SMOKELESS tobacco products pose a continuing threat to health in South Asian communities across England, according to new NICE guidance.
Products such as paan, gutka, shupari, and betel quid are associated with serious health problems such as oral cancer, heart attack and stroke, and problems in pregnancy – contrary to popular perceptions that they are healthy or beneficial.
Use of these products is thought to be one of the main reasons why South Asian women are nearly four times more likely to develop oral cancers than women from other ethnic groups in England. Smokeless tobacco use is often highest among older women of South Asian descent, but in some parts of the UK, a high percentage of young South Asians are also reported as using these products.
NICE recommends that dentists, GPs, pharmacists, dental and GP practice nurses, midwives, health visitors and other health professional provide advice and referral for smokeless tobacco cessation. The guidance also recommends ensuring that any materials on smokeless tobacco cessation refer to the products using the names people use locally. They should provide information about the risks associated with smokeless tobacco and should challenge perceived benefits of smokeless tobacco (for example, that it is an appropriate way to ease indigestion or dental pain, or that it helps freshen the breath).
Professor Mike Kelly, Director of the NICE Centre for Public Health Excellence, said: "This guidance is an important opportunity to highlight the range of serious health risks associated with smokeless tobacco products, such as paan or gutkha, which are used by some people of South Asian origin. Often the people using these products aren't aware that they contain tobacco, nor that they could be at greater risk of oral cancers or cardiovascular disease.

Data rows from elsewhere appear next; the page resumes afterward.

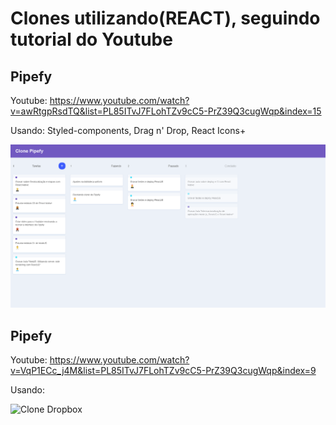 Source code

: # Clones utilizando(REACT), seguindo tutorial do Youtube

## Pipefy

Youtube: https://www.youtube.com/watch?v=awRtgpRsdTQ&list=PL85ITvJ7FLohTZv9cC5-PrZ39Q3cugWqp&index=15

Usando: Styled-components, Drag n' Drop, React Icons+

<img src="./.github/clone-pipefy.png" alt="Clone Pipefy"/>

## Pipefy

Youtube: https://www.youtube.com/watch?v=VqP1ECc_j4M&list=PL85ITvJ7FLohTZv9cC5-PrZ39Q3cugWqp&index=9

Usando: 

<img src="./.github/#" alt="Clone Dropbox"/> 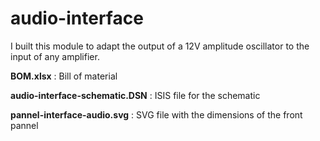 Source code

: # audio-interface
I built this module to adapt the output of a 12V amplitude oscillator to the input of any amplifier.

**BOM.xlsx** : Bill of material

**audio-interface-schematic.DSN** : ISIS file for the schematic

**pannel-interface-audio.svg** : SVG file with the dimensions of the front pannel
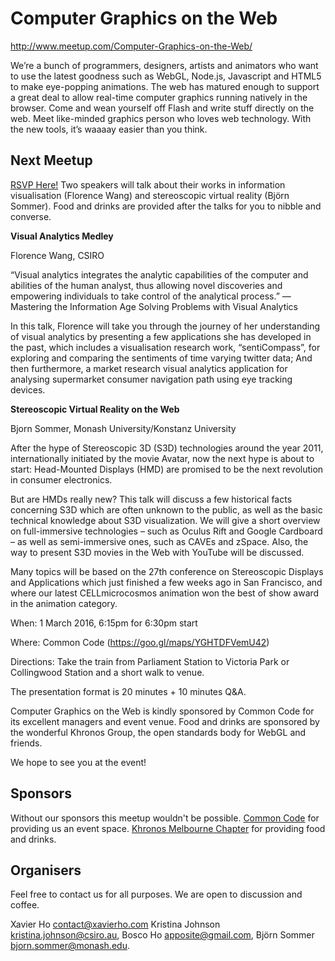 # Computer Graphics on the Web
http://www.meetup.com/Computer-Graphics-on-the-Web/

We’re a bunch of programmers, designers, artists and animators who want to use the latest goodness such as WebGL, Node.js, Javascript and HTML5 to make eye-popping animations. The web has matured enough to support a great deal to allow real-time computer graphics running natively in the browser. Come and wean yourself off Flash and write stuff directly on the web. Meet like-minded graphics person who loves web technology. With the new tools, it’s waaaay easier than you think.

## Next Meetup

[RSVP Here!](http://www.meetup.com/Khronos-Melbourne-Chapter/events/228221875/)
Two speakers will talk about their works in information visualisation (Florence Wang) and stereoscopic virtual reality (Björn Sommer). Food and drinks are provided after the talks for you to nibble and converse.

**Visual Analytics Medley**

Florence Wang, CSIRO

“Visual analytics integrates the analytic capabilities of the computer and abilities of the human analyst, thus allowing novel discoveries and empowering individuals to take control of the analytical process.” — Mastering the Information Age Solving Problems with Visual Analytics

In this talk, Florence will take you through the journey of her understanding of visual analytics by presenting a few applications she has developed in the past, which includes a visualisation research work, “sentiCompass”, for exploring and comparing the sentiments of time varying twitter data; And then furthermore, a market research visual analytics application for analysing supermarket consumer navigation path using eye tracking devices.

**Stereoscopic Virtual Reality on the Web**

Bjorn Sommer, Monash University/Konstanz University

After the hype of Stereoscopic 3D (S3D) technologies around the year 2011, internationally initiated by the movie Avatar, now the next hype is about to start: Head-Mounted Displays (HMD) are promised to be the next revolution in consumer electronics.

But are HMDs really new? This talk will discuss a few historical facts concerning S3D which are often unknown to the public, as well as the basic technical knowledge about S3D visualization. We will give a short overview on full-immersive technologies – such as Oculus Rift and Google Cardboard – as well as semi-immersive ones, such as CAVEs and zSpace. Also, the way to present S3D movies in the Web with YouTube will be discussed.

Many topics will be based on the 27th conference on Stereoscopic Displays and Applications which just finished a few weeks ago in San Francisco, and where our latest CELLmicrocosmos animation won the best of show award in the animation category.

When: 1 March 2016, 6:15pm for 6:30pm start

Where: Common Code (https://goo.gl/maps/YGHTDFVemU42)

Directions: Take the train from Parliament Station to Victoria Park or Collingwood Station and a short walk to venue.

The presentation format is 20 minutes + 10 minutes Q&A.

Computer Graphics on the Web is kindly sponsored by Common Code for its excellent managers and event venue. Food and drinks are sponsored by the wonderful Khronos Group, the open standards body for WebGL and friends.

We hope to see you at the event!

## Sponsors
Without our sponsors this meetup wouldn't be possible. [Common Code](http://commoncode.com.au/) for providing us an event space. [Khronos Melbourne Chapter](http://www.meetup.com/Khronos-Melbourne-Chapter/) for providing food and drinks.

## Organisers
Feel free to contact us for all purposes. We are open to discussion and coffee.

Xavier Ho <contact@xavierho.com> Kristina Johnson <kristina.johnson@csiro.au>, Bosco Ho <apposite@gmail.com>, Björn Sommer <bjorn.sommer@monash.edu>. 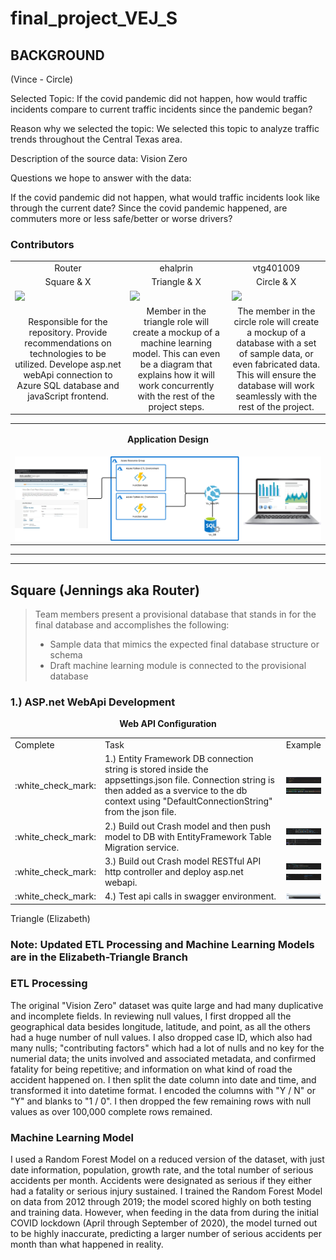 # final_project_VEJ_S

## BACKGROUND

(Vince - Circle)

Selected Topic: If the covid pandemic did not happen, how would traffic incidents compare to current traffic incidents since the pandemic began?

Reason why we selected the topic: We selected this topic to analyze traffic trends throughout the Central Texas area.

Description of the source data: Vision Zero

Questions we hope to answer with the data:

If the covid pandemic did not happen, what would traffic incidents look like through the current date?
Since the covid pandemic happened, are commuters more or less safe/better or worse drivers?

### Contributors
<table align=center>
  <tr>
    <td align=center>Router</td>
    <td align=center>ehalprin</td>
    <td align=center>vtg401009</td>
  </tr>
  <tr>
    <td align=center>Square & X</td>
    <td align=center>Triangle & X</td>
    <td align=center>Circle & X</td>
  </tr>
  <tr>
    <td width=250>
      <a href="https://github.com/jcaraway-na">
        <img src="https://github.com/jcaraway-na.png?size=250">
      </a>
    </td>
    <td width=250>
      <a href="https://github.com/ehalprin">
        <img src="https://github.com/ehalprin.png?size=50">
      </a>
    </td>
    <td width=250>
      <a href="https://github.com/vtg401009">
        <img src="https://github.com/vtg401009.png?size=50">
      </a>
    </td>
  </tr>
  <tr>
    <td align=center>Responsible for the repository. Provide recommendations on technologies to be utilized. Develope asp.net webApi connection to Azure SQL database and javaScript frontend.</td>
    <td align=center>Member in the triangle role will create a mockup of a machine learning model. This can even be a diagram that explains how it will work concurrently with the rest of the project steps.</td>
    <td align=center>The member in the circle role will create a mockup of a database with a set of sample data, or even fabricated data. This will ensure the database will work seamlessly with the rest of the project.</td>
  </tr>
</table>

<table>
  <tr>
    <td align=center><p><strong>Application Design</strong></p></td>
  </tr>
  <tr>
    <td align=center>
      <img src="https://github.com/jcaraway-na/final_project_VEJ_S/blob/main/resources/images/app_layout.png?size=50">
    </td>
  </tr>
</table>

---

---

## Square (Jennings aka Router)

> Team members present a provisional database that stands in for the final database and accomplishes the following:
>
> - Sample data that mimics the expected final database structure or schema
> - Draft machine learning module is connected to the provisional database

### 1.) ASP.net WebApi Development

<div align=center><strong>Web API Configuration</strong></div>
<table align=center>
  <tr>
    <td>Complete</td>
    <td width="350">Task</td>
    <td>Example</td>
  </tr>
  <tr>
    <td> :white_check_mark: </td>
    <td style="height:10px;"> 1.) Entity Framework DB connection string is stored inside the appsettings.json file. Connection string is then added as a svervice to the db context using "DefaultConnectionString" from the json file.</td>
    <td style="height:10px;">
      <img src="https://github.com/jcaraway-na/final_project_VEJ_S/blob/Jennings_Square/resources/images/jennings_readme_resources/images/db_connection/ef_connection_string.png" width=100% height=100%>
      <img src="https://github.com/jcaraway-na/final_project_VEJ_S/blob/Jennings_Square/resources/images/jennings_readme_resources/images/db_connection/add_connection_to_DbContext.png" width=100% height=100%>
    </td>
  </tr>
  <tr>
    <td> :white_check_mark: </td>
    <td style="height:10px;"> 2.) Build out Crash model and then push model to DB with EntityFramework Table Migration service.</td>
    <td style="height:10px;">
      <img src="https://github.com/jcaraway-na/final_project_VEJ_S/blob/Jennings_Square/resources/images/jennings_readme_resources/images/db_connection/entity_framework_db_model_migration.png" width=100% height=100%>
      <img src="https://github.com/jcaraway-na/final_project_VEJ_S/blob/Jennings_Square/resources/images/jennings_readme_resources/images/db_connection/db_table_structure.png" width=100% height=100%>
    </td>
  </tr>
  <tr>
    <td> :white_check_mark: </td>
    <td style="height:10px;"> 3.) Build out Crash model RESTful API http controller and deploy asp.net webapi.</td>
    <td style="height:10px;">
      <img src="https://github.com/jcaraway-na/final_project_VEJ_S/blob/Jennings_Square/resources/images/jennings_readme_resources/images/db_connection/api_controllers.png" width=100% height=100%>
      <img src="https://github.com/jcaraway-na/final_project_VEJ_S/blob/Jennings_Square/resources/images/jennings_readme_resources/images/db_connection/api_deployed.png" width=100% height=100%>
    </td>
  </tr>
    <tr>
    <td> :white_check_mark: </td>
    <td style="height:10px;"> 4.) Test api calls in swagger environment.</td>
    <td style="height:10px;">
      <img src="https://github.com/jcaraway-na/final_project_VEJ_S/blob/Jennings_Square/resources/images/jennings_readme_resources/images/db_connection/swagger.png" width=100% height=100%>
    </td>
  </tr>
</table

## Triangle (Elizabeth)

### Note: Updated ETL Processing and Machine Learning Models are in the Elizabeth-Triangle Branch

### ETL Processing

The original "Vision Zero" dataset was quite large and had many duplicative and incomplete fields. In reviewing null values, I first dropped all the geographical data besides longitude, latitude, and point, as all the others had a huge number of null values. I also dropped case ID, which also had many nulls; "contributing factors" which had a lot of nulls and no key for the numerial data; the units involved and associated metadata, and confirmed fatality for being repetitive; and information on what kind of road the accident happened on. I then split the date column into date and time, and transformed it into datetime format. I encoded the columns with "Y / N" or "Y" and blanks to "1 / 0". I then dropped the few remaining rows with null values as over 100,000 complete rows remained.

### Machine Learning Model

I used a Random Forest Model on a reduced version of the dataset, with just date information, population, growth rate, and the total number of serious accidents per month. Accidents were designated as serious if they either had a fatality or serious injury sustained. I trained the Random Forest Model on data from 2012 through 2019; the model scored highly on both testing and training data. However, when feeding in the data from during the initial COVID lockdown (April through September of 2020), the model turned out to be highly inaccurate, predicting a larger number of serious accidents per month than what happened in reality.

"There's also low awareness of the health problems caused by these smokeless tobacco products within mainstream NHS services. We hope that this guidance will inform health professionals of the risks posed by these products, so they can take action by asking patients of South Asian origin if they use smokeless tobacco, making sure they are aware of the health risks, and where appropriate referring people for support to help them stop using these products."